How long would it take a monkey to write ‘Hamlet’?
The infinite monkey theorem allows us to explore probability and the limits of chance
The so-called infinite monkey theorem states that a monkey hitting keys at random on a typewriter would eventually type any literary work: Hamlet, Don Quixote, or even an original bestseller. Although it is hardly practical — since it is at the very least complicated to have an immortal monkey willing to type forever — this idea allows for the exploration of very interesting concepts such as randomness, behavior at infinity, and computation based on the generation of pseudo-random numbers.
This is a direct consequence of the second Borel-Cantelli lemma. This lemma states that if each attempt to achieve a specific outcome is independent from the others and has a probability of success greater than zero, then with enough attempts, that outcome will occur infinitely many times. In the case of the infinite monkey theorem, if a monkey presses keys at random indefinitely, the probability that it types a given text in a single attempt is very low but not zero. Since the attempts repeat indefinitely and are independent of each other, according to the lemma, the monkey will eventually write the desired text infinitely many times.
For the theorem to hold, it relies on several assumptions. The first is that the monkey must type randomly. Colloquially, we understand a random phenomenon as one whose outcome cannot be determined with certainty before it occurs, even if the initial conditions are known. Examples of randomness include rolling a die or the lottery. In the monkey’s case, it is assumed that at each keystroke, all letters of the alphabet have an equal probability of being pressed, regardless of the text already typed.
This condition allows us to calculate the probability that the monkey types any given sequence.

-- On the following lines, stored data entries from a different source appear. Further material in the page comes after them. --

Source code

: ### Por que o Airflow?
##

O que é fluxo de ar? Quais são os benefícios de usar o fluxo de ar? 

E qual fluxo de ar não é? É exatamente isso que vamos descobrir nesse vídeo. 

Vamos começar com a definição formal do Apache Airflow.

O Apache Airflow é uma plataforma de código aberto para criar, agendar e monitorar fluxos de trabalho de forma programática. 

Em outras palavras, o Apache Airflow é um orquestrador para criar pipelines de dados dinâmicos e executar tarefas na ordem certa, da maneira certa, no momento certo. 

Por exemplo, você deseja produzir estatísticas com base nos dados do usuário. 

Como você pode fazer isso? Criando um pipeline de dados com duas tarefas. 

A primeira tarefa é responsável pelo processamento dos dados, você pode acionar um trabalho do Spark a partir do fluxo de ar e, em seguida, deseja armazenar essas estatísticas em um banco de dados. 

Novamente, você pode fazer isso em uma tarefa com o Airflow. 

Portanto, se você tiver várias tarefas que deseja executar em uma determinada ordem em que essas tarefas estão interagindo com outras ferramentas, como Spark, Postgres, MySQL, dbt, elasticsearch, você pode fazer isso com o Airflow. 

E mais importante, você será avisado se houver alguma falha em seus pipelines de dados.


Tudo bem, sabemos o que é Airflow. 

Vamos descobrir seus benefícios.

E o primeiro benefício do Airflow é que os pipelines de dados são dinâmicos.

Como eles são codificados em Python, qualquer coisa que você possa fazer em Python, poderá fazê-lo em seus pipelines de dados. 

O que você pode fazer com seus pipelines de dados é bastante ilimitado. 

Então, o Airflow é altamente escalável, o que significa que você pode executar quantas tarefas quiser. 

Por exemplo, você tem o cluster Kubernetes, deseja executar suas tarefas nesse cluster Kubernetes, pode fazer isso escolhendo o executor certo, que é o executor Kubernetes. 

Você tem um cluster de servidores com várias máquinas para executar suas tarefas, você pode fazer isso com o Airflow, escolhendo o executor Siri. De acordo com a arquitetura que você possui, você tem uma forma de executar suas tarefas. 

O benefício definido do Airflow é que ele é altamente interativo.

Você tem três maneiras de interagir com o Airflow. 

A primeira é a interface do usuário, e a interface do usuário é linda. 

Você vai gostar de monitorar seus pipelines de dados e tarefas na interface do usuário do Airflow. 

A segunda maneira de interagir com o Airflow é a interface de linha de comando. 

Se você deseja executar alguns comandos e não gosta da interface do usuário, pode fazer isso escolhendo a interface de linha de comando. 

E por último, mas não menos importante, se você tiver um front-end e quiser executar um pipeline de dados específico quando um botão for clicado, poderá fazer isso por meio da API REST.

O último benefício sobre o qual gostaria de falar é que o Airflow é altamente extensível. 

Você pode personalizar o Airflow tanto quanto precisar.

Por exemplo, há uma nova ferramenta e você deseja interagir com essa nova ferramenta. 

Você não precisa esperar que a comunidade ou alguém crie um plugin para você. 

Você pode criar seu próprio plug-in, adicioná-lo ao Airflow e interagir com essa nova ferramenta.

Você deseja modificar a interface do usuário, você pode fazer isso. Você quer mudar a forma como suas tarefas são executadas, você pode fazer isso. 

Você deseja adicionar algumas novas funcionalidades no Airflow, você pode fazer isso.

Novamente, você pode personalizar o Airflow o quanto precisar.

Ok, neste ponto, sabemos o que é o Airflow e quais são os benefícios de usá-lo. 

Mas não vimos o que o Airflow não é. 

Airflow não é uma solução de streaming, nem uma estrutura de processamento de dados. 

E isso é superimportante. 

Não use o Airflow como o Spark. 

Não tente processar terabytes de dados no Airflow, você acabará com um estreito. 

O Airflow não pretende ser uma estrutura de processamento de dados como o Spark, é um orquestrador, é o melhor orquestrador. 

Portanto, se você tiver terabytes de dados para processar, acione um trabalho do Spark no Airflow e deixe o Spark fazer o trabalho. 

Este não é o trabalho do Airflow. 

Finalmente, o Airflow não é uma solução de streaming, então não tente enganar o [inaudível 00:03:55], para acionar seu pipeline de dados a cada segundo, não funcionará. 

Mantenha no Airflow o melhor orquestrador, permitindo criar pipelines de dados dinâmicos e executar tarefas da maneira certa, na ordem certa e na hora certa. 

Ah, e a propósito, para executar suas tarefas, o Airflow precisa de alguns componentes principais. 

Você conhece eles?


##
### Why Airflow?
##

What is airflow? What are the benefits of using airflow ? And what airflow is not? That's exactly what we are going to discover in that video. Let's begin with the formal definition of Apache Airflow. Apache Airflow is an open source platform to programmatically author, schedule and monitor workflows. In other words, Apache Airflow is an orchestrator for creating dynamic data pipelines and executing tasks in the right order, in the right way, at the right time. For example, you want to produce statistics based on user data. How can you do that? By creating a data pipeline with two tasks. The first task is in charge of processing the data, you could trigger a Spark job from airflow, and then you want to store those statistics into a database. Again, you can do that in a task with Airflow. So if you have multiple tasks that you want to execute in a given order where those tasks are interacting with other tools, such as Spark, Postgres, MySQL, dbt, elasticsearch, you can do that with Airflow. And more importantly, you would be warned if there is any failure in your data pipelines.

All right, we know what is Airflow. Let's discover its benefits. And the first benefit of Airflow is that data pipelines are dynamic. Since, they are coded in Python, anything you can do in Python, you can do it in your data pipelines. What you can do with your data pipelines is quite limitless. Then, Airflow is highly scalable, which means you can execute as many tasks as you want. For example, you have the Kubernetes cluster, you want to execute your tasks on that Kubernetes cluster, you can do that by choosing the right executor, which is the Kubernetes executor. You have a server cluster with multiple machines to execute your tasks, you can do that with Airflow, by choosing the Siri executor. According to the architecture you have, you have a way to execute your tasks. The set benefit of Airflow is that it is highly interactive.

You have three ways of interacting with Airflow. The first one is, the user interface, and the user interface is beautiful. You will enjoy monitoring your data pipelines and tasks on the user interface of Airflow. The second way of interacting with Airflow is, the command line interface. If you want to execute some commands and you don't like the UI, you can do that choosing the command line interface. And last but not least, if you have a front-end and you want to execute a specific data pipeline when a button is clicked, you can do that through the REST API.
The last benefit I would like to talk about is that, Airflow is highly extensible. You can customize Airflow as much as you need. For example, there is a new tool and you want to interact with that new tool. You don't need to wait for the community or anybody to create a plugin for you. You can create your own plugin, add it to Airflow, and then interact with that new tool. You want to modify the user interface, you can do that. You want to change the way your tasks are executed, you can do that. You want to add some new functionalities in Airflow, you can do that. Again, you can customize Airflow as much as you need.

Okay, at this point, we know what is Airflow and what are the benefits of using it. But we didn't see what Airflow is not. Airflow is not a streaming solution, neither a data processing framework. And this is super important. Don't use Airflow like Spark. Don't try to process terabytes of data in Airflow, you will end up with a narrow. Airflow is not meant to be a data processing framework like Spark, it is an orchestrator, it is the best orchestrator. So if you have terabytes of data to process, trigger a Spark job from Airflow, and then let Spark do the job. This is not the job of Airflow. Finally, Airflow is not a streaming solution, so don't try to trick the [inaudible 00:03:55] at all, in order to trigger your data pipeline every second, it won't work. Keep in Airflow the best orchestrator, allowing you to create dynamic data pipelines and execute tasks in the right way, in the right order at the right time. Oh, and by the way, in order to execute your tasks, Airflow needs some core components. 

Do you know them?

For example, the probability of typing “hello” by randomly pressing four keys on a keyboard (considering only the letters and the space) is (1/27)^4, approximately 0.0000019. This very small value, for such a short sequence, already shows how complicated the matter is.
This is where the second assumption of the theorem comes in to play: there is an infinite amount of time available, and therefore an infinite number of attempts. After an n number of attempts, assumed to be isolated for simplicity, the probability that the sequence “hello” does not appear is (1-0.0000019)^n. Although (1 - 0.0000019) is very close to 1, when multiplied by itself n times, if n is large enough, the value approaches zero. Therefore, the monkey will type “hello” with as high a probability as we want.
The same applies to any other sequence — even the one that includes all the words, in order, of Hamlet — and this is what the infinite monkey theorem’s claim is based on. But, can we roughly estimate how long it might take, with high probability, to obtain Shakespeare’s classic? A recent article calculated that, with near certainty, the entire current population of monkeys would not manage to write a text longer than a few words before the thermal death of the universe.
Another curious experiment related to this theorem allows users to input any sequence and simulates the random generation of text until it finds the given sequence. To produce the text, this site uses so-called pseudorandom number generators. Since these are based on rules, the calculations these programs perform are completely deterministic: if all initial conditions are known, the generated number can be predicted. In other words, pseudorandom numbers are not truly random. However, if the initial conditions of the generator are unknown, the generated values are indistinguishable from truly random numbers. Various techniques exist for this purpose, such as generators based on modular arithmetic or those based on cryptographic methods, among others.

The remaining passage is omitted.